Although the challenge of rescuing the Chilean miners was enormously complicated and challenging, there was a linear, technocratic process for solving them. The mission was clear – get the miners out – and ultimately, we knew whether or not the problem had been solved. In this example, however difficult it was, the leader is effectively a manager ensuring the information is available to understand the problem and to engage the right process and team to solve it (Grint 2010). This is management as “science” and this kind of complicated challenge is what some people call a “tame” problem (Rittel & Webber, 1973).

The kind of challenges VSO face as an organisation are quite different and are sometimes called “wicked” problems. They are complex as opposed to merely complicated. Our challenge as an organisation is to move away from any pretence that the challenge we face is a “tame” one with a simple, technocratic solution.

Similarly, when a leader proposes a simple solution to a “wicked” problem this might appear useful, giving people the certainty they crave. We see this in our politics today. Yet we know that “success” as we commonly understand it will always be elusive as far as “wicked” problems are concerned. A different approach is needed if we are not to destroy the faith of those we lead.

Engaging the entire brain

This is why distributed leadership is such an important concept at VSO. Distributed leadership seeks to maximise organisational performance in conditions of complexity. It seeks to engage the whole organisation in adapting to the reality of the world as we build our understanding of it, rather than the world as we thought it was. It does that by drawing in the combined insight of the organisation – engaging the organisational “brain”.

A group of community volunteers sit and listen to a woman speaking
VSO/Peter Caton
Community volunteers from VSO partner organization, Associacao Kurera-Wana.

Distributed leadership recognises that leadership is any activity tied to the core work of the organisation that influences the motivation, knowledge, or practice of other members of the organisation. Leadership comes from engaging in these activities rather than just a formal position. This means everyone is a leader in certain circumstances, whatever their job title or place in the organisational hierarchy.

There is sometimes confusion about distributed leadership because people imagine it is management by consensus, or committee, or that because everyone might be a leader no-one is actually taking decisions. But the opposite is true. When it works well, distributed leadership is much more hard-nosed and faster-paced. But doing it well entails discipline.

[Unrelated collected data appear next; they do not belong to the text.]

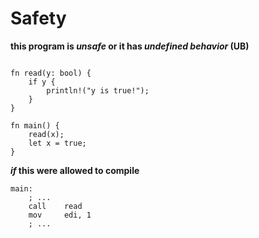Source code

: # Safety

**this program is _unsafe_ or it has _undefined behavior_ (UB)**

```rust,does_not_compile

fn read(y: bool) {
    if y {
        println!("y is true!");
    }
}

fn main() {
    read(x);
    let x = true;
}
```

**_if_ this were allowed to compile**

```x86asm
main:
    ; ...
    call    read
    mov     edi, 1
    ; ...
```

Principles of distributed leadership

There are three key principles to delivering distributed leadership effectively: clarity, autonomy and accountability. They are highly interrelated.

In a distributed leadership approach clarity over the strategic framework or organisational intent is crucial. This lays out the terrain in which the organisation is operating.

Within this framework, people across the organisation need to have the autonomy to make decisions in their areas of responsibility.

Finally, they need to be held to account for performance against decisions taken. This last principle is fundamental to building the trust required for autonomy to be sustained. Sometimes the term “earned autonomy” is used because autonomy is earned & trust built, by being held to account for performance against decisions taken.

Across all of this, organisations need to invest in the tools and the capacity of their people to lead. These include time, resources and most importantly, accompaniment and coaching.

Ultimately, surviving and thriving in conditions of complexity is dependent on the quality of the relationships across our organisation. The better we are at connecting to build confidence, capacity and trust, the better able we are to understand our world and to make effective and timely decisions in response.